(Records excerpted from a collection)

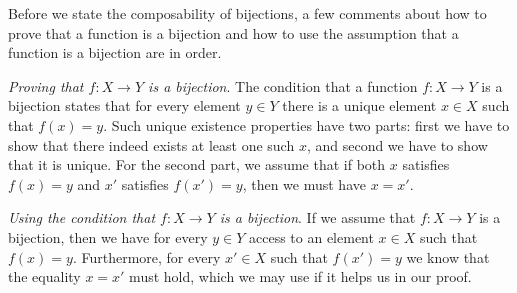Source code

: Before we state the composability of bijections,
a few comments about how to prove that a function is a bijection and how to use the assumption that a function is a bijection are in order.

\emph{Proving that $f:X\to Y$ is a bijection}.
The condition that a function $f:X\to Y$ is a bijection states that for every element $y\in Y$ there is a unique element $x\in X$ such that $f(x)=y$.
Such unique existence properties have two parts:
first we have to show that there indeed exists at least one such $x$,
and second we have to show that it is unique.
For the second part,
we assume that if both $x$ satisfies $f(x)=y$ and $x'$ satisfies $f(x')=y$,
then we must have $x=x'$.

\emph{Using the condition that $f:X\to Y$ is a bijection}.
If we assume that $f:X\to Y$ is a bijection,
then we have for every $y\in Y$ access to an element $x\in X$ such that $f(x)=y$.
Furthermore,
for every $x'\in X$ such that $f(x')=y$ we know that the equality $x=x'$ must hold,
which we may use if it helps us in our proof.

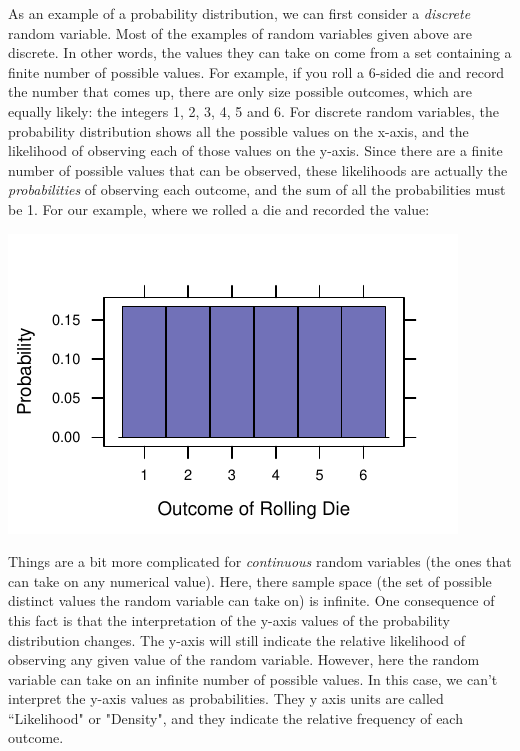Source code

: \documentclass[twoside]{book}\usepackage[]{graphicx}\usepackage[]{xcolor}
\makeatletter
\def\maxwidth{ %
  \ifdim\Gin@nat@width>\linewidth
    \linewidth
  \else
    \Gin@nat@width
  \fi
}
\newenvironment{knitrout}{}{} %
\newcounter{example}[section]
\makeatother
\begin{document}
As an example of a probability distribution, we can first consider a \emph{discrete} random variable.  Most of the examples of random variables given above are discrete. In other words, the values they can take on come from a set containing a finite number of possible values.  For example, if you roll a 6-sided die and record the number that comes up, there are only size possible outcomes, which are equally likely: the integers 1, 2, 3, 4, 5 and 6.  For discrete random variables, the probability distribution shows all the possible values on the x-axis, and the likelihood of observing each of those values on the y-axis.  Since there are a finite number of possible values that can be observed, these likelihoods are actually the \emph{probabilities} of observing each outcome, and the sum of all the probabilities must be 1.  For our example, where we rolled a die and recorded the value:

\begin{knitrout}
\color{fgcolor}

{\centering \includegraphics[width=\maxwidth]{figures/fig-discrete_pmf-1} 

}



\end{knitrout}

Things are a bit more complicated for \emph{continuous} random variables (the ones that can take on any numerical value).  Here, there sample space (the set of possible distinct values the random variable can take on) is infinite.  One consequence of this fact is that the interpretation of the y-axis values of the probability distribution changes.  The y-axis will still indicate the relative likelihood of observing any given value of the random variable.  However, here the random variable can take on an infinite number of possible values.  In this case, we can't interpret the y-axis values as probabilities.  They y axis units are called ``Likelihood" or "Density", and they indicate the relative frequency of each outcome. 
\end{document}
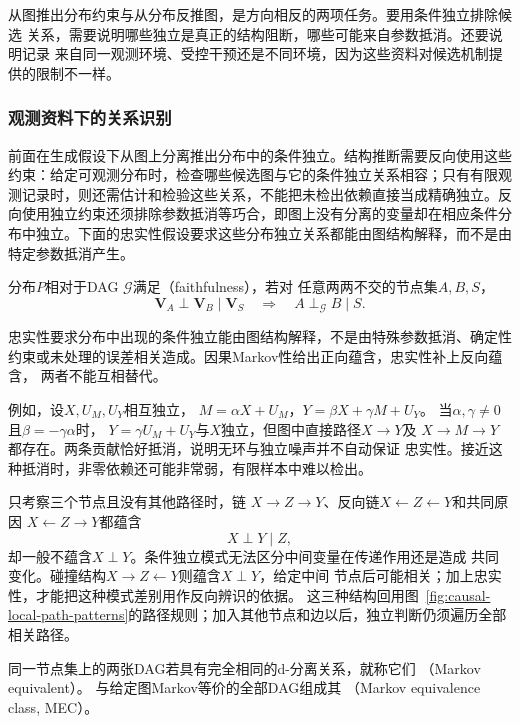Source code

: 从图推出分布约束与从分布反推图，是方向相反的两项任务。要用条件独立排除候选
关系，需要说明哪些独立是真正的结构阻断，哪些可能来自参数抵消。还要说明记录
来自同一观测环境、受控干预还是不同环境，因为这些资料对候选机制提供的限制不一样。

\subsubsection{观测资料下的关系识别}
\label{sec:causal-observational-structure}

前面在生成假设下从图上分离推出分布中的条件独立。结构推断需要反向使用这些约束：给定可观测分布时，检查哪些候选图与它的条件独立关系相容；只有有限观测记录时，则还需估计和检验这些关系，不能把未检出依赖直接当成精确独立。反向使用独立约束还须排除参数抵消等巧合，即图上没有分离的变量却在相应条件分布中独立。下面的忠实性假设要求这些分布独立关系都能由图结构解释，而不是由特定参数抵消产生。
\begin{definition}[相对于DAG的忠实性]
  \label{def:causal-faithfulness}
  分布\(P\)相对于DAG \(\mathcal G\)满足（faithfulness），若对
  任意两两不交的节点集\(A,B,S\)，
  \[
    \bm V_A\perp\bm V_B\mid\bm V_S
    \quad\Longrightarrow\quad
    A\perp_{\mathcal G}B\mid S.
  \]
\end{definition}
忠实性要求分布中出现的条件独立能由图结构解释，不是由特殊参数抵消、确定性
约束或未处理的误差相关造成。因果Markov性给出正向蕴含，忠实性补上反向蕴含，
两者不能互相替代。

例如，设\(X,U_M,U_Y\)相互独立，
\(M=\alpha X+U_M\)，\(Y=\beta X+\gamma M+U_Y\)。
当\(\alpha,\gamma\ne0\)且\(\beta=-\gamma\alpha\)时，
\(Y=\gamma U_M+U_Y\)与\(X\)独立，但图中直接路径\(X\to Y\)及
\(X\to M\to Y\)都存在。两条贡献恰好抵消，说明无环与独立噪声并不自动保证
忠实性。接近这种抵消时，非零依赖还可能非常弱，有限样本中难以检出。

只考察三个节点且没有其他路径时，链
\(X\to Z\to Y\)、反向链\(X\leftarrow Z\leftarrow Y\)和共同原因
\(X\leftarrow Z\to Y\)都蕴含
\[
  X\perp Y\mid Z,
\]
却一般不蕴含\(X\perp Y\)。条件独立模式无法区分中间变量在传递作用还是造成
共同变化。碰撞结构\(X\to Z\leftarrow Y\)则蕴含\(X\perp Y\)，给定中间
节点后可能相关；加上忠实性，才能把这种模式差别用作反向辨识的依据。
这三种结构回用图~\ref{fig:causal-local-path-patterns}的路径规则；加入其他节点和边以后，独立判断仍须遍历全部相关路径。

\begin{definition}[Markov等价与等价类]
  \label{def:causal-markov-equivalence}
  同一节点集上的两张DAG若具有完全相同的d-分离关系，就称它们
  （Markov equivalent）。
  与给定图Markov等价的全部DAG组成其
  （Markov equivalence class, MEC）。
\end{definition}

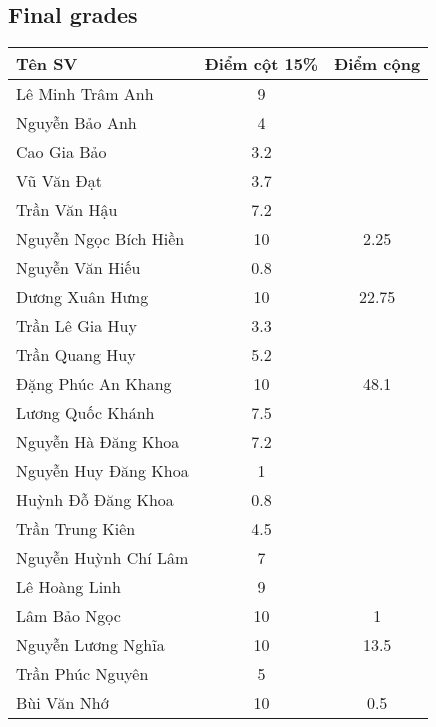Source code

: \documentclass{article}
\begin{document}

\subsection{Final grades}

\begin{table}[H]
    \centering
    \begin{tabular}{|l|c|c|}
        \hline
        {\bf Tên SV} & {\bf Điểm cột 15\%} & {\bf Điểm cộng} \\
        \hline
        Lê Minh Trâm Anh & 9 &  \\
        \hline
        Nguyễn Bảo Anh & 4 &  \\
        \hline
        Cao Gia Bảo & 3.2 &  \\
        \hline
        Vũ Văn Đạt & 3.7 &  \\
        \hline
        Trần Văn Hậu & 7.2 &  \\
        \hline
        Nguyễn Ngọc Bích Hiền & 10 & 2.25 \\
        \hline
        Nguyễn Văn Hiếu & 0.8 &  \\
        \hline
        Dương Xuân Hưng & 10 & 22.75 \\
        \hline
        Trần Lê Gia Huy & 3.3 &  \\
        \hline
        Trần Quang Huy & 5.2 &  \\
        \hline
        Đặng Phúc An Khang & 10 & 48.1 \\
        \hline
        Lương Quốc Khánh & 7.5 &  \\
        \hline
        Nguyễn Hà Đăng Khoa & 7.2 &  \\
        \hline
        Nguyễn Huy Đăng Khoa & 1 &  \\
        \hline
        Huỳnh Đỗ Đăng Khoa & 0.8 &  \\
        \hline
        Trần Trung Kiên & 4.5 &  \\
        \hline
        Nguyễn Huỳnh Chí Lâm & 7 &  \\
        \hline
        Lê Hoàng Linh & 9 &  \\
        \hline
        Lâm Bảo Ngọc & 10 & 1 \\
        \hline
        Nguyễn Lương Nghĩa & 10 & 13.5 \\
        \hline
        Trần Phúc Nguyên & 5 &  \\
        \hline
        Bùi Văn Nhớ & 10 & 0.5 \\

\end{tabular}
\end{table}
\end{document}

## WORK REQUIRED
Would you please repeat each record exactly? Leave the pictures out.

## REPLY
Source code

: Before we state the composability of bijections,
a few comments about how to prove that a function is a bijection and how to use the assumption that a function is a bijection are in order.

\emph{Proving that $f:X\to Y$ is a bijection}.
The condition that a function $f:X\to Y$ is a bijection states that for every element $y\in Y$ there is a unique element $x\in X$ such that $f(x)=y$.
Such unique existence properties have two parts:
first we have to show that there indeed exists at least one such $x$,
and second we have to show that it is unique.
For the second part,
we assume that if both $x$ satisfies $f(x)=y$ and $x'$ satisfies $f(x')=y$,
then we must have $x=x'$.

\emph{Using the condition that $f:X\to Y$ is a bijection}.
If we assume that $f:X\to Y$ is a bijection,
then we have for every $y\in Y$ access to an element $x\in X$ such that $f(x)=y$.
Furthermore,
for every $x'\in X$ such that $f(x')=y$ we know that the equality $x=x'$ must hold,
which we may use if it helps us in our proof.

Source code

: \documentclass[twoside]{book}\usepackage[]{graphicx}\usepackage[]{xcolor}
\makeatletter
\def\maxwidth{ %
  \ifdim\Gin@nat@width>\linewidth
    \linewidth
  \else
    \Gin@nat@width
  \fi
}
\newenvironment{knitrout}{}{} %
\newcounter{example}[section]
\makeatother
\begin{document}
As an example of a probability distribution, we can first consider a \emph{discrete} random variable.  Most of the examples of random variables given above are discrete. In other words, the values they can take on come from a set containing a finite number of possible values.  For example, if you roll a 6-sided die and record the number that comes up, there are only size possible outcomes, which are equally likely: the integers 1, 2, 3, 4, 5 and 6.  For discrete random variables, the probability distribution shows all the possible values on the x-axis, and the likelihood of observing each of those values on the y-axis.  Since there are a finite number of possible values that can be observed, these likelihoods are actually the \emph{probabilities} of observing each outcome, and the sum of all the probabilities must be 1.  For our example, where we rolled a die and recorded the value:

\begin{knitrout}
\color{fgcolor}

{\centering \includegraphics[width=\maxwidth]{figures/fig-discrete_pmf-1} 

}



\end{knitrout}

Things are a bit more complicated for \emph{continuous} random variables (the ones that can take on any numerical value).  Here, there sample space (the set of possible distinct values the random variable can take on) is infinite.  One consequence of this fact is that the interpretation of the y-axis values of the probability distribution changes.  The y-axis will still indicate the relative likelihood of observing any given value of the random variable.  However, here the random variable can take on an infinite number of possible values.  In this case, we can't interpret the y-axis values as probabilities.  They y axis units are called ``Likelihood" or "Density", and they indicate the relative frequency of each outcome. 
\end{document}
Source code

: 从图推出分布约束与从分布反推图，是方向相反的两项任务。要用条件独立排除候选
关系，需要说明哪些独立是真正的结构阻断，哪些可能来自参数抵消。还要说明记录
来自同一观测环境、受控干预还是不同环境，因为这些资料对候选机制提供的限制不一样。

\subsubsection{观测资料下的关系识别}
\label{sec:causal-observational-structure}

前面在生成假设下从图上分离推出分布中的条件独立。结构推断需要反向使用这些约束：给定可观测分布时，检查哪些候选图与它的条件独立关系相容；只有有限观测记录时，则还需估计和检验这些关系，不能把未检出依赖直接当成精确独立。反向使用独立约束还须排除参数抵消等巧合，即图上没有分离的变量却在相应条件分布中独立。下面的忠实性假设要求这些分布独立关系都能由图结构解释，而不是由特定参数抵消产生。
\begin{definition}[相对于DAG的忠实性]
  \label{def:causal-faithfulness}
  分布\(P\)相对于DAG \(\mathcal G\)满足（faithfulness），若对
  任意两两不交的节点集\(A,B,S\)，
  \[
    \bm V_A\perp\bm V_B\mid\bm V_S
    \quad\Longrightarrow\quad
    A\perp_{\mathcal G}B\mid S.
  \]
\end{definition}
忠实性要求分布中出现的条件独立能由图结构解释，不是由特殊参数抵消、确定性
约束或未处理的误差相关造成。因果Markov性给出正向蕴含，忠实性补上反向蕴含，
两者不能互相替代。

例如，设\(X,U_M,U_Y\)相互独立，
\(M=\alpha X+U_M\)，\(Y=\beta X+\gamma M+U_Y\)。
当\(\alpha,\gamma\ne0\)且\(\beta=-\gamma\alpha\)时，
\(Y=\gamma U_M+U_Y\)与\(X\)独立，但图中直接路径\(X\to Y\)及
\(X\to M\to Y\)都存在。两条贡献恰好抵消，说明无环与独立噪声并不自动保证
忠实性。接近这种抵消时，非零依赖还可能非常弱，有限样本中难以检出。

只考察三个节点且没有其他路径时，链
\(X\to Z\to Y\)、反向链\(X\leftarrow Z\leftarrow Y\)和共同原因
\(X\leftarrow Z\to Y\)都蕴含
\[
  X\perp Y\mid Z,
\]
却一般不蕴含\(X\perp Y\)。条件独立模式无法区分中间变量在传递作用还是造成
共同变化。碰撞结构\(X\to Z\leftarrow Y\)则蕴含\(X\perp Y\)，给定中间
节点后可能相关；加上忠实性，才能把这种模式差别用作反向辨识的依据。
这三种结构回用图~\ref{fig:causal-local-path-patterns}的路径规则；加入其他节点和边以后，独立判断仍须遍历全部相关路径。

\begin{definition}[Markov等价与等价类]
  \label{def:causal-markov-equivalence}
  同一节点集上的两张DAG若具有完全相同的d-分离关系，就称它们
  （Markov equivalent）。
  与给定图Markov等价的全部DAG组成其
  （Markov equivalence class, MEC）。
\end{definition}

Source code

: \documentclass{article}
\begin{document}

\subsection{Final grades}

\begin{table}[H]
    \centering
    \begin{tabular}{|l|c|c|}
        \hline
        {\bf Tên SV} & {\bf Điểm cột 15\%} & {\bf Điểm cộng} \\
        \hline
        Lê Minh Trâm Anh & 9 &  \\
        \hline
        Nguyễn Bảo Anh & 4 &  \\
        \hline
        Cao Gia Bảo & 3.2 &  \\
        \hline
        Vũ Văn Đạt & 3.7 &  \\
        \hline
        Trần Văn Hậu & 7.2 &  \\
        \hline
        Nguyễn Ngọc Bích Hiền & 10 & 2.25 \\
        \hline
        Nguyễn Văn Hiếu & 0.8 &  \\
        \hline
        Dương Xuân Hưng & 10 & 22.75 \\
        \hline
        Trần Lê Gia Huy & 3.3 &  \\
        \hline
        Trần Quang Huy & 5.2 &  \\
        \hline
        Đặng Phúc An Khang & 10 & 48.1 \\
        \hline
        Lương Quốc Khánh & 7.5 &  \\
        \hline
        Nguyễn Hà Đăng Khoa & 7.2 &  \\
        \hline
        Nguyễn Huy Đăng Khoa & 1 &  \\
        \hline
        Huỳnh Đỗ Đăng Khoa & 0.8 &  \\
        \hline
        Trần Trung Kiên & 4.5 &  \\
        \hline
        Nguyễn Huỳnh Chí Lâm & 7 &  \\
        \hline
        Lê Hoàng Linh & 9 &  \\
        \hline
        Lâm Bảo Ngọc & 10 & 1 \\
        \hline
        Nguyễn Lương Nghĩa & 10 & 13.5 \\
        \hline
        Trần Phúc Nguyên & 5 &  \\
        \hline
        Bùi Văn Nhớ & 10 & 0.5 \\

\end{tabular}
\end{table}
\end{document}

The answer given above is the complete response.